The Grimoire Archive
グリモア トラッカー 書物

第21章

死者の祭りを祝うシティは、宵闇を迎えてもなお薄明りに包まれていた。ランタンが柔らかい色彩の光のモザイクを人々に投げかけ、蝋燭の明かりが死者への供え物を照らしていた。 記念碑の間を1人のハンターが彷徨いながら、立ち止まってはひとつひとつの石碑を眺めている。

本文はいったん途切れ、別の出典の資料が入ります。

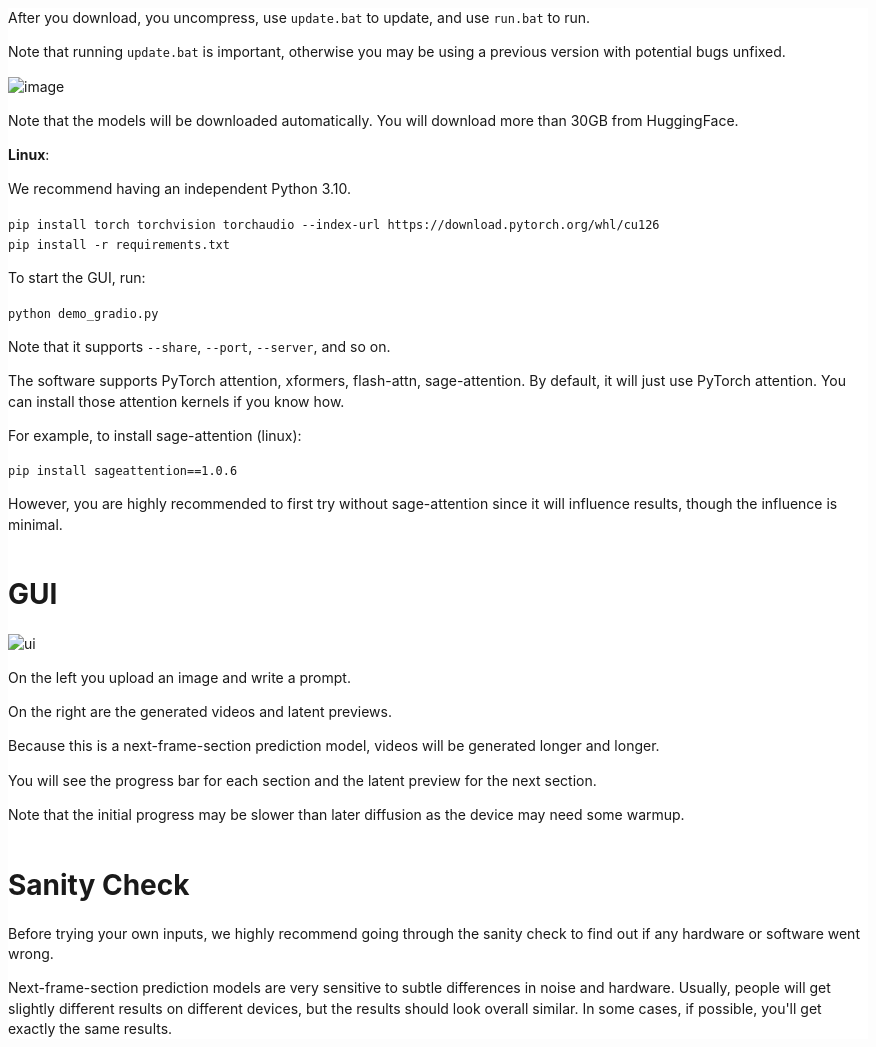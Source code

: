 After you download, you uncompress, use `update.bat` to update, and use `run.bat` to run.

Note that running `update.bat` is important, otherwise you may be using a previous version with potential bugs unfixed.

![image](https://github.com/lllyasviel/stable-diffusion-webui-forge/assets/19834515/c49bd60d-82bd-4086-9859-88d472582b94)

Note that the models will be downloaded automatically. You will download more than 30GB from HuggingFace.

**Linux**:

We recommend having an independent Python 3.10.

    pip install torch torchvision torchaudio --index-url https://download.pytorch.org/whl/cu126
    pip install -r requirements.txt

To start the GUI, run:

    python demo_gradio.py

Note that it supports `--share`, `--port`, `--server`, and so on.

The software supports PyTorch attention, xformers, flash-attn, sage-attention. By default, it will just use PyTorch attention. You can install those attention kernels if you know how. 

For example, to install sage-attention (linux):

    pip install sageattention==1.0.6

However, you are highly recommended to first try without sage-attention since it will influence results, though the influence is minimal.

# GUI

![ui](https://github.com/user-attachments/assets/8c5cdbb1-b80c-4b7e-ac27-83834ac24cc4)

On the left you upload an image and write a prompt.

On the right are the generated videos and latent previews.

Because this is a next-frame-section prediction model, videos will be generated longer and longer.

You will see the progress bar for each section and the latent preview for the next section.

Note that the initial progress may be slower than later diffusion as the device may need some warmup.

# Sanity Check

Before trying your own inputs, we highly recommend going through the sanity check to find out if any hardware or software went wrong. 

Next-frame-section prediction models are very sensitive to subtle differences in noise and hardware. Usually, people will get slightly different results on different devices, but the results should look overall similar. In some cases, if possible, you'll get exactly the same results.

あるものには花。あるものには食べ物。あるものには大切な小物、追憶や愛情を記した手書きのメモ、写真、子供が描いた絵が供えられている。 ハンターは繊細なエッグクロスの断片を供えるエリクスニーの母親を眺めていたが、突然彼女の隣に跪いた。その手にはラベンダー色の蝋燭が握られている。芯はまだ未使用で真っ白だ。彼は蝋燭に火を灯し、他の供え物の傍らに置こうとした。だが―― そこで動きを止めた。 蝋燭をエリクスニーの母親に差し出すハンターの表情は優しく、温かかった。 「あなたのお子さんのために」彼は簡潔に言った。母親は躊躇したが、やがてエリクスニーの言語で礼を言った。 ハンターは唐突に立ち去り、タワーの中をふらふらと進んだ。バザーを横切り、広場の方へと。やがて、彼は目線を上げて初めて気が付いた… いつの間にか自分が最も嫌う場所に来ていたことに。